EXERCISE OBJECTIVE » For the word "communities", count the lines in the records below that include it and give only that number.

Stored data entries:
⁂
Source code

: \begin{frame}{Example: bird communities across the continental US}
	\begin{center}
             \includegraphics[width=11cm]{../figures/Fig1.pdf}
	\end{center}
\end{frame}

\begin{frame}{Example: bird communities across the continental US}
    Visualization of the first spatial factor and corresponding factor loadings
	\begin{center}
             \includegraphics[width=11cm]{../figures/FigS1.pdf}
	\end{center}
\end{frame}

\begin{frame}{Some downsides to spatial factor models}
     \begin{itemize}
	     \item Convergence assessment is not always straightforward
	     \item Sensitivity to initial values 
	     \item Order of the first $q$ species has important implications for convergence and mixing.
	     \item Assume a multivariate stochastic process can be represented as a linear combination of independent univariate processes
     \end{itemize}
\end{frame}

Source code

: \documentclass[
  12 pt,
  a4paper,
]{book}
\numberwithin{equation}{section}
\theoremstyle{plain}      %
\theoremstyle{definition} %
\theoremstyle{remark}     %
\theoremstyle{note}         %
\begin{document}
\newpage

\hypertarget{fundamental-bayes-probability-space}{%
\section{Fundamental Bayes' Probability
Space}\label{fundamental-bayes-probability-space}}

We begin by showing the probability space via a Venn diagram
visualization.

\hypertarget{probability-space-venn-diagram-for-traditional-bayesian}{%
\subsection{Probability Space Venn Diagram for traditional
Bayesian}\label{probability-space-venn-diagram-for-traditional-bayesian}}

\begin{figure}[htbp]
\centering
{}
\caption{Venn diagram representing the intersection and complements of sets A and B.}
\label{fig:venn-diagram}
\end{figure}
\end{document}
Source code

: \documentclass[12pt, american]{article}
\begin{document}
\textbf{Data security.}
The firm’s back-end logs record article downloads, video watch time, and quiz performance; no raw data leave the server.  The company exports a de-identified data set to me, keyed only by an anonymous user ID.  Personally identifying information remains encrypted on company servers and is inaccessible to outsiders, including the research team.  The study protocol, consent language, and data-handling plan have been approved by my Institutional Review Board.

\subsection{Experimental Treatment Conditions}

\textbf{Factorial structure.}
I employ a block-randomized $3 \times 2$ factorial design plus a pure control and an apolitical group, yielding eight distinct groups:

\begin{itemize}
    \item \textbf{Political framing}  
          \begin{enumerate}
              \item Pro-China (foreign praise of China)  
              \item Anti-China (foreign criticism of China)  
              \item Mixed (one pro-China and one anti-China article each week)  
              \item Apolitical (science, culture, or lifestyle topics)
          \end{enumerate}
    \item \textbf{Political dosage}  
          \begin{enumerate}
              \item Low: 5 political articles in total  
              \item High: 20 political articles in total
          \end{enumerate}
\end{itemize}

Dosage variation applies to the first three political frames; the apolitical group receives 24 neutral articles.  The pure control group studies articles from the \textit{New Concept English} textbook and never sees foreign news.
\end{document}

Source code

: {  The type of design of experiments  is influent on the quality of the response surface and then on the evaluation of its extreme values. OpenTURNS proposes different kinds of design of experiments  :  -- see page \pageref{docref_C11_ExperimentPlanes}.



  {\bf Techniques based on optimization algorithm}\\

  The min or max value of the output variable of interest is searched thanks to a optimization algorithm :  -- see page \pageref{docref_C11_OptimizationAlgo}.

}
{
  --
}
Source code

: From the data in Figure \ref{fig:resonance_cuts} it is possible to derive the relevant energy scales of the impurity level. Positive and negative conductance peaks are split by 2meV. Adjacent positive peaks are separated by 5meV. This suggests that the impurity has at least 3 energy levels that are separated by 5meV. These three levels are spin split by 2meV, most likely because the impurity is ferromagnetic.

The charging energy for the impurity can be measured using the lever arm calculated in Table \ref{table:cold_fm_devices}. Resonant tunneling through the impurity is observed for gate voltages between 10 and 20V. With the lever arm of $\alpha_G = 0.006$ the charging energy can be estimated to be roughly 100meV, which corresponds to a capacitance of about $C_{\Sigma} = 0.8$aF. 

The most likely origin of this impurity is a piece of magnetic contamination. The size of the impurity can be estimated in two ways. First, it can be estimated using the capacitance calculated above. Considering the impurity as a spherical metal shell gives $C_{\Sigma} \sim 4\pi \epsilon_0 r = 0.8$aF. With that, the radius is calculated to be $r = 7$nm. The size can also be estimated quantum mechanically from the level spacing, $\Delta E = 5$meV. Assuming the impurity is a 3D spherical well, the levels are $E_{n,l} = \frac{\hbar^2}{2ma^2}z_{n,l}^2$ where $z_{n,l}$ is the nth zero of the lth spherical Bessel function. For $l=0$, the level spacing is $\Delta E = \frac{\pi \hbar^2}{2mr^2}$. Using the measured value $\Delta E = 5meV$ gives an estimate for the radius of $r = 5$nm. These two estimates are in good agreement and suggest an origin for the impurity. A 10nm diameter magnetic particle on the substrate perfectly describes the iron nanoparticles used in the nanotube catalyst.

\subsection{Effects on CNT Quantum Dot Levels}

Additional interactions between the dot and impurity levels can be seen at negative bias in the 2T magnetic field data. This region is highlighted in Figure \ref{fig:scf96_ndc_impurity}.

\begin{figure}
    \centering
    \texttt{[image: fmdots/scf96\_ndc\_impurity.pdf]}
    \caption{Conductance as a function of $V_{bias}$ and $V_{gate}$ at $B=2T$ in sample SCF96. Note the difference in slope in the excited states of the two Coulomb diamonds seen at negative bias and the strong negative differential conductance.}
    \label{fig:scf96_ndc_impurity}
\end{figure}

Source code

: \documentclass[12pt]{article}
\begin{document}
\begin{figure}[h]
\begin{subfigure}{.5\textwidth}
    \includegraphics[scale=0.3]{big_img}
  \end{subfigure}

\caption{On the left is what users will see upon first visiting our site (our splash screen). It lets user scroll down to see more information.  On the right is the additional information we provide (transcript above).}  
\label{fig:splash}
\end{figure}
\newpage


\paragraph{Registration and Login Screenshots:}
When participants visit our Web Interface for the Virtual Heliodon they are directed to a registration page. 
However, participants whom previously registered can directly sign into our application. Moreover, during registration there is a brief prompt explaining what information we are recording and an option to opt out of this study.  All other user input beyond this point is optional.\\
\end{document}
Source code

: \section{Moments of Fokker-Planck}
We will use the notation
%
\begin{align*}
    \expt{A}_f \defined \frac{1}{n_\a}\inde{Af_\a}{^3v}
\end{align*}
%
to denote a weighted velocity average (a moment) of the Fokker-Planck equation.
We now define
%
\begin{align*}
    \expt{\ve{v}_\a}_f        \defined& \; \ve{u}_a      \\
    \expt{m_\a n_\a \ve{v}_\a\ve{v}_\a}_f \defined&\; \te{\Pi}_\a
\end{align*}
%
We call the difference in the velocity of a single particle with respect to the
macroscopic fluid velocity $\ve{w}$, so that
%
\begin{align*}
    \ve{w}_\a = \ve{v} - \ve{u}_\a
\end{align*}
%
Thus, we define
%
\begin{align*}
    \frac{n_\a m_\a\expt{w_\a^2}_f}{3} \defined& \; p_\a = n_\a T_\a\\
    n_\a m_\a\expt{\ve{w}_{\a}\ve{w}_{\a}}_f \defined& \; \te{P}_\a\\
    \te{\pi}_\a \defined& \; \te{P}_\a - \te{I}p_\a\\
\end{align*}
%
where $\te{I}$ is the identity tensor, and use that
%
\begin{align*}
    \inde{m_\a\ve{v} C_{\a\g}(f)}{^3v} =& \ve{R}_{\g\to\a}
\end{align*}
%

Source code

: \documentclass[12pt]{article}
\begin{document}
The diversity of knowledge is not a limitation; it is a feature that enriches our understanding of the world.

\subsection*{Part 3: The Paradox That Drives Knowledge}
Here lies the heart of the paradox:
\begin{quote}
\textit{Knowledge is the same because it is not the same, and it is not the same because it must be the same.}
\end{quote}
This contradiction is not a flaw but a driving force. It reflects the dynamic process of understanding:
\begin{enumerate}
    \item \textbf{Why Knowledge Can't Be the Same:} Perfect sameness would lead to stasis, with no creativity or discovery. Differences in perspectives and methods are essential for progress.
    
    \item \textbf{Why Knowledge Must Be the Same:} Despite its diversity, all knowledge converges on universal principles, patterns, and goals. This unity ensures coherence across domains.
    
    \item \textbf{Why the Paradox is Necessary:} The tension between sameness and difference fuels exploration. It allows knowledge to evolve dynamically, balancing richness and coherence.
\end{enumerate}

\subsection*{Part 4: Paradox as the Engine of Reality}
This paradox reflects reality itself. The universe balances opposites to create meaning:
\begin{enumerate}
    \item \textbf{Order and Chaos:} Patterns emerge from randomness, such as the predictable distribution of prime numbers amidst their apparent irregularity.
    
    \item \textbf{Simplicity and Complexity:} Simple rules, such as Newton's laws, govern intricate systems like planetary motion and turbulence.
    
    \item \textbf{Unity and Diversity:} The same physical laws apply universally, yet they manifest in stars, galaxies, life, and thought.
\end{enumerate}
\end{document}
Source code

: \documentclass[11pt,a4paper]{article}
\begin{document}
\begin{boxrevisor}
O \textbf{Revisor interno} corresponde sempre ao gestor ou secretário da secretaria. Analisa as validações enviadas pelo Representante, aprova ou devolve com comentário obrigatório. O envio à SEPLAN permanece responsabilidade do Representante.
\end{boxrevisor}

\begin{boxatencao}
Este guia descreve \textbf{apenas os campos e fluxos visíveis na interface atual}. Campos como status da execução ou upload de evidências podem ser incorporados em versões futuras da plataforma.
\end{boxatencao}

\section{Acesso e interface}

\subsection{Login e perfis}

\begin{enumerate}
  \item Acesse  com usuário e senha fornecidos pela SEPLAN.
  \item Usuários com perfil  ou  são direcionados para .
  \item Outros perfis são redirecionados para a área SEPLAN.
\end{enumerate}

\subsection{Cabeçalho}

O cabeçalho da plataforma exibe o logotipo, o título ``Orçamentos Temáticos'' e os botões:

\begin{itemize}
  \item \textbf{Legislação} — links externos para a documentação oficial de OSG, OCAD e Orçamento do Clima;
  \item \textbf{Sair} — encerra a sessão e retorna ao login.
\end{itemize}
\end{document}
⁂
ANSWER SECTION » 2